Liu said that as these internal measures matured, “the focus expanded to securing what enters the fab environment,” adding that “strict inspection and validation processes were established for incoming equipment and devices, particularly those introduced by employees, contractors, or integration partners.” This step helped reduce the risk of inadvertently introducing threats into highly sensitive production areas.
Sources say companies came to recognize that effective cybersecurity must extend to the broader supply chain. Suppliers are now expected to demonstrate stronger security practices. This often involves completing structured questionnaires and undergoing external vulnerability scans to validate the maturity of their internal cybersecurity controls.
At the same time, there is growing awareness that securing the semiconductor industry requires collective action across the entire value chain, including manufacturers, equipment vendors and software providers.
Several major semiconductor firms have taken the lead in forming communities under the influential organization SEMI, formerly known as the Semiconductor Equipment and Materials International. A notable example of this collaboration is the Taiwan Semiconductor Cybersecurity Committee, chaired by TSMC.

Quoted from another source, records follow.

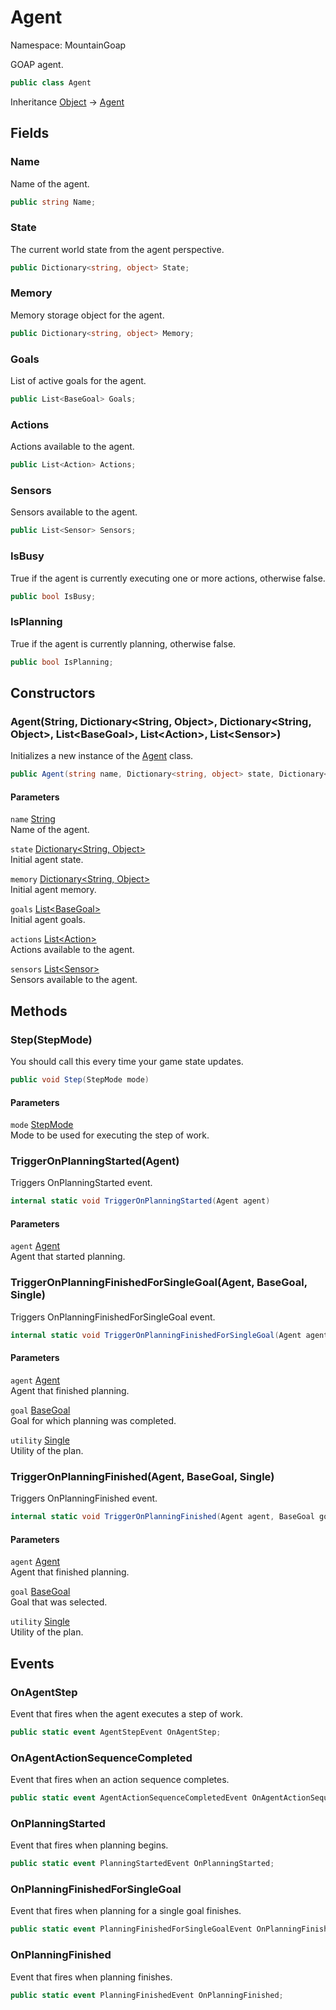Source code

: # Agent

Namespace: MountainGoap

GOAP agent.

```csharp
public class Agent
```

Inheritance [Object](https://docs.microsoft.com/en-us/dotnet/api/system.object) → [Agent](./mountaingoap.agent.md)

## Fields

### **Name**

Name of the agent.

```csharp
public string Name;
```

### **State**

The current world state from the agent perspective.

```csharp
public Dictionary<string, object> State;
```

### **Memory**

Memory storage object for the agent.

```csharp
public Dictionary<string, object> Memory;
```

### **Goals**

List of active goals for the agent.

```csharp
public List<BaseGoal> Goals;
```

### **Actions**

Actions available to the agent.

```csharp
public List<Action> Actions;
```

### **Sensors**

Sensors available to the agent.

```csharp
public List<Sensor> Sensors;
```

### **IsBusy**

True if the agent is currently executing one or more actions, otherwise false.

```csharp
public bool IsBusy;
```

### **IsPlanning**

True if the agent is currently planning, otherwise false.

```csharp
public bool IsPlanning;
```

## Constructors

### **Agent(String, Dictionary&lt;String, Object&gt;, Dictionary&lt;String, Object&gt;, List&lt;BaseGoal&gt;, List&lt;Action&gt;, List&lt;Sensor&gt;)**

Initializes a new instance of the [Agent](./mountaingoap.agent.md) class.

```csharp
public Agent(string name, Dictionary<string, object> state, Dictionary<string, object> memory, List<BaseGoal> goals, List<Action> actions, List<Sensor> sensors)
```

#### Parameters

`name` [String](https://docs.microsoft.com/en-us/dotnet/api/system.string)<br>
Name of the agent.

`state` [Dictionary&lt;String, Object&gt;](https://docs.microsoft.com/en-us/dotnet/api/system.collections.generic.dictionary-2)<br>
Initial agent state.

`memory` [Dictionary&lt;String, Object&gt;](https://docs.microsoft.com/en-us/dotnet/api/system.collections.generic.dictionary-2)<br>
Initial agent memory.

`goals` [List&lt;BaseGoal&gt;](https://docs.microsoft.com/en-us/dotnet/api/system.collections.generic.list-1)<br>
Initial agent goals.

`actions` [List&lt;Action&gt;](https://docs.microsoft.com/en-us/dotnet/api/system.collections.generic.list-1)<br>
Actions available to the agent.

`sensors` [List&lt;Sensor&gt;](https://docs.microsoft.com/en-us/dotnet/api/system.collections.generic.list-1)<br>
Sensors available to the agent.

## Methods

### **Step(StepMode)**

You should call this every time your game state updates.

```csharp
public void Step(StepMode mode)
```

#### Parameters

`mode` [StepMode](./mountaingoap.stepmode.md)<br>
Mode to be used for executing the step of work.

### **TriggerOnPlanningStarted(Agent)**

Triggers OnPlanningStarted event.

```csharp
internal static void TriggerOnPlanningStarted(Agent agent)
```

#### Parameters

`agent` [Agent](./mountaingoap.agent.md)<br>
Agent that started planning.

### **TriggerOnPlanningFinishedForSingleGoal(Agent, BaseGoal, Single)**

Triggers OnPlanningFinishedForSingleGoal event.

```csharp
internal static void TriggerOnPlanningFinishedForSingleGoal(Agent agent, BaseGoal goal, float utility)
```

#### Parameters

`agent` [Agent](./mountaingoap.agent.md)<br>
Agent that finished planning.

`goal` [BaseGoal](./mountaingoap.basegoal.md)<br>
Goal for which planning was completed.

`utility` [Single](https://docs.microsoft.com/en-us/dotnet/api/system.single)<br>
Utility of the plan.

### **TriggerOnPlanningFinished(Agent, BaseGoal, Single)**

Triggers OnPlanningFinished event.

```csharp
internal static void TriggerOnPlanningFinished(Agent agent, BaseGoal goal, float utility)
```

#### Parameters

`agent` [Agent](./mountaingoap.agent.md)<br>
Agent that finished planning.

`goal` [BaseGoal](./mountaingoap.basegoal.md)<br>
Goal that was selected.

`utility` [Single](https://docs.microsoft.com/en-us/dotnet/api/system.single)<br>
Utility of the plan.

## Events

### **OnAgentStep**

Event that fires when the agent executes a step of work.

```csharp
public static event AgentStepEvent OnAgentStep;
```

### **OnAgentActionSequenceCompleted**

Event that fires when an action sequence completes.

```csharp
public static event AgentActionSequenceCompletedEvent OnAgentActionSequenceCompleted;
```

### **OnPlanningStarted**

Event that fires when planning begins.

```csharp
public static event PlanningStartedEvent OnPlanningStarted;
```

### **OnPlanningFinishedForSingleGoal**

Event that fires when planning for a single goal finishes.

```csharp
public static event PlanningFinishedForSingleGoalEvent OnPlanningFinishedForSingleGoal;
```

### **OnPlanningFinished**

Event that fires when planning finishes.

```csharp
public static event PlanningFinishedEvent OnPlanningFinished;
```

One notable outcome is the development of the SEMI E187 fab equipment cybersecurity specification. This landmark standard is tailored to the unique characteristics of semiconductor manufacturing environments, where equipment lifecycles often span decades and operational continuity is critical.
The standard has evolved into a key purchasing requirement for many leading manufacturers and is now enforced throughout their supply chains. The supply chain enforcement is real and growing, with E187 certification now a baseline expectation for OEMs supplying to global fabs.
TSMC’s contract now mandates it, and official reference guides firmly embed it into procurement criteria. Certification bodies, such as Bureau Veritas and Intertek, offer formal assessment services and structured paths toward compliance. Companies such as Gallant, Control, and Delta have already qualified, signaling the existence of structured, scalable compliance paths, not just voluntary guidance.
What began as a regional initiative has quickly grown into a global movement.
James Tu, TSMC’s head of corporate information security, outlined a vision to extend this cybersecurity uplift across the entire global semiconductor ecosystem during a talk at Semicon West in 2023. Tu plays a key role at Semi’s Taiwan Cybersecurity Committee.
“Let us work together to enhance global supply chain security by influencing our own suppliers and partnering with SEMI,” he said. Tu stressed the need to influence TSMC’s suppliers, collaborate with SEMI, and support the committee’s members to create a ripple effect that boosts supply chain security broadly.
This vision ultimately led to the formation of the Semiconductor Manufacturing Cybersecurity Consortium, a global group dedicated to advancing cyber resilience across the semiconductor supply chain.
SMCC aims to unite chipmakers, equipment firms, cybersecurity vendors and nonprofits to safeguard semiconductor production from rising cyber threats. Its working groups focus on building implementation frameworks, aligning with global regulations and strengthening supply chain resilience. SMCC also monitors regulations such as the European Union’s Cyber Resilience Act.
In the past, each semiconductor fab required suppliers to complete its own cybersecurity questionnaire, which placed a heavy burden on suppliers who had to respond to numerous, varying assessments. SMCC consolidated expert input and developed a unified cybersecurity assessment questionnaire, serving as a standardized baseline for self-assessment and continuous improvement. This reduced the time and effort required from suppliers. SMCC also published the NIST Cybersecurity Framework 2.0 Semiconductor Profile.
During a February 2023 NIST workshop, then-Cybersecurity and Infrastructure Security Agency Director Jen Easterly applauded NIST’s work to update the framework. She and CISA had been pushing for the technology community to focus on “product safety” and “the idea that software and hardware must be secure by design and secure by default”. She said the framework had been useful to companies seeking out a clear and actionable foundation for implementation — especially one that aligns with globally recognized best practices.
This comes as the sector still faces a wave of cyber threats, with attackers targeting critical infrastructure, intellectual property, and production systems. Advanced persistent threats, ransomware and firmware-level attacks are becoming more sophisticated, often backed by nation-state actors.
Experts say that what distinguishes the semiconductor industry in its cybersecurity transformation is the ability to combine deep technical expertise with a collaborative, long-term plan that involves shared responsibility.
While not every industry operates with the semiconductor industry’s high level of complexity or automation, the principles are broadly applicable: Cybersecurity is no longer optional. It’s a foundational element of operational resilience and business trust.